There’s no universally agreed definition of what constitutes a highly potent API (HPAPI). But a health-based exposure limit (HBEL) can serve as a more reliable indicator of whether an API is potent or not. However, when evaluating a program, it is advisable to start with the mind-set of “how potent” the API is, then decide “how much” containment it will need. 

As with handling HPAPIs at any stage of processing, if formulation requires micronization to reduce the particle size to help improve bioavailability, or achieve a specific particle size distribution, then there are a number of considerations. 

Safety comes first. And to ensure operator safety and prevent cross-contamination, three factors should be considered: 

1. people, including the procedural controls, personal protective equipment (PPE), and necessary training; 
2. equipment, including engineering controls at source (e.g., the use of isolators) as well as flexible and/or single-use containment systems, which are becoming more important in contract manufacturing; 
3. rooms, where airborne cross-contamination can be controlled with purpose-designed environments, for high potent handling including, for example, airlocks, misting showers and singlepass high-efficiency particulate air (HEPA) filters. 

Depending on what stage of drug development the program is at, toxicity information on the API may be incomplete. In these cases, default classifications (both potency and toxicity) are typically applied and a conservative approach adopted to ensure worker safety during handling and manufacturing. A reassessment may be made later and controls relaxed if toxicity is lower than first estimated. 

In onboarding an HPAPI program, match the compound to the micronization equipment capabilities, then secure appropriate containment equipment. Also, consider the desired yield and particle specification at the necessary scale. Additionally, identifying an effective cleaning strategy of apparatus that is used in multi-purpose manufacturing facilities—as is typical for CDMOs— minimizes the risk of carryover of material between programs. 

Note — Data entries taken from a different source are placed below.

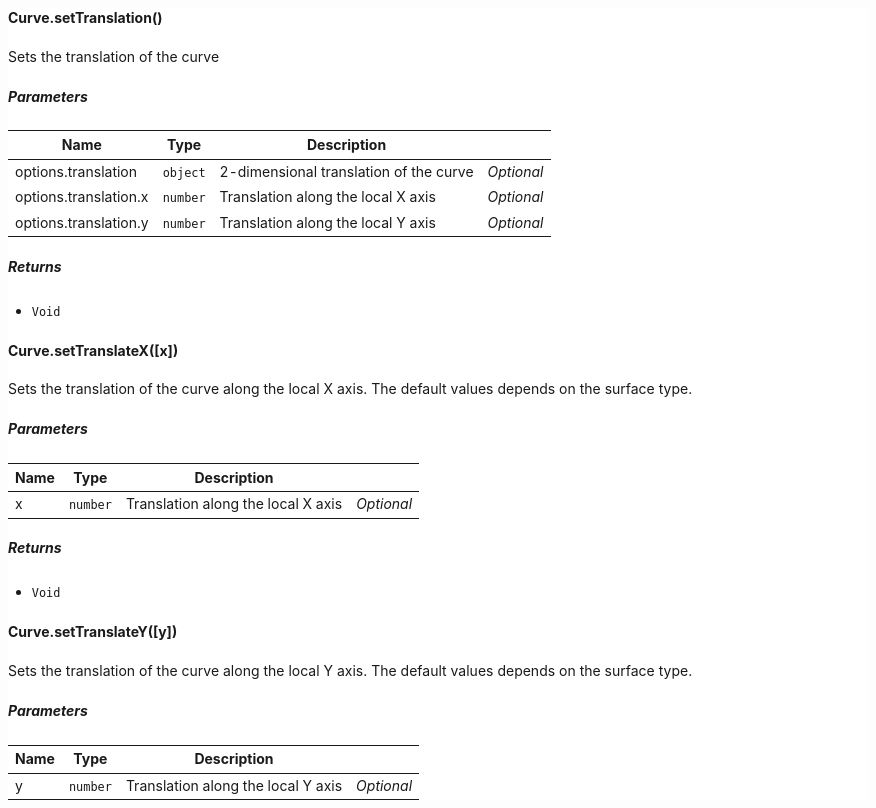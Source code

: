 

#### Curve.setTranslation() 

Sets the translation of the curve




##### Parameters

| Name | Type | Description |  |
| ---- | ---- | ----------- | -------- |
| options.translation | `object`  | 2-dimensional translation of the curve | *Optional* |
| options.translation.x | `number`  | Translation along the local X axis | *Optional* |
| options.translation.y | `number`  | Translation along the local Y axis | *Optional* |




##### Returns


- `Void`



#### Curve.setTranslateX([x]) 

Sets the translation of the curve along the local X axis. The default values depends on the surface type.




##### Parameters

| Name | Type | Description |  |
| ---- | ---- | ----------- | -------- |
| x | `number`  | Translation along the local X axis | *Optional* |




##### Returns


- `Void`



#### Curve.setTranslateY([y]) 

Sets the translation of the curve along the local Y axis. The default values depends on the surface type.




##### Parameters

| Name | Type | Description |  |
| ---- | ---- | ----------- | -------- |
| y | `number`  | Translation along the local Y axis | *Optional* |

Once the material categorization has been assessed alongside the necessary control measures, options can range from processing non-potent APIs in an open bay, using flexible containers, or processing in hard-wall isolators for HPAPIs. For maximum containment, when processing HPAPIs, a hard-wall approach is the most effective, and can enable facilities to handle materials with occupational exposure limits (OELs) as low as tens of nanograms per cubic meter. 

Analytical testing is applied for potent compounds for method development and validation specific to the potent API or potent drug product. Additionally, equipment used in the production of potent products is subject to cleaning verification and validation methods prior to release. 

Also, consider the effect of containment on analytical tasks, which may negatively impact the dexterity of individuals working in isolators—especially when handling very small quantities of API or product. This is important during method development because methods that involve opening and weighing aliquots of the drug product (e.g., capsules, bottles, stick packs) are challenging for analysts under such conditions. “Whole unit” analytical methods avoid sample preparation in the isolator. 

To further increase safety, micronizers can be installed within isolators purged with nitrogen to eliminate the risk of dust explosion for compounds with low minimum ignition energy values. Facilities can be installed up to commercial scale, and can provide increased efficiency by using continuous operations, eliminating the need to stop and change out raw material or product drums. Incorporating automated washing systems can reduce the need for operator intervention, while configuring equipment to accommodate flexible in-process sampling can reduce this further. 

Handling HPAPIs in a development and manufacturing facility requires the consideration of several criteria to ensure safety and prevent cross-contamination. However, with appropriate containment, supplemented by procedural control and trained personnel, safe and effective handling is possible.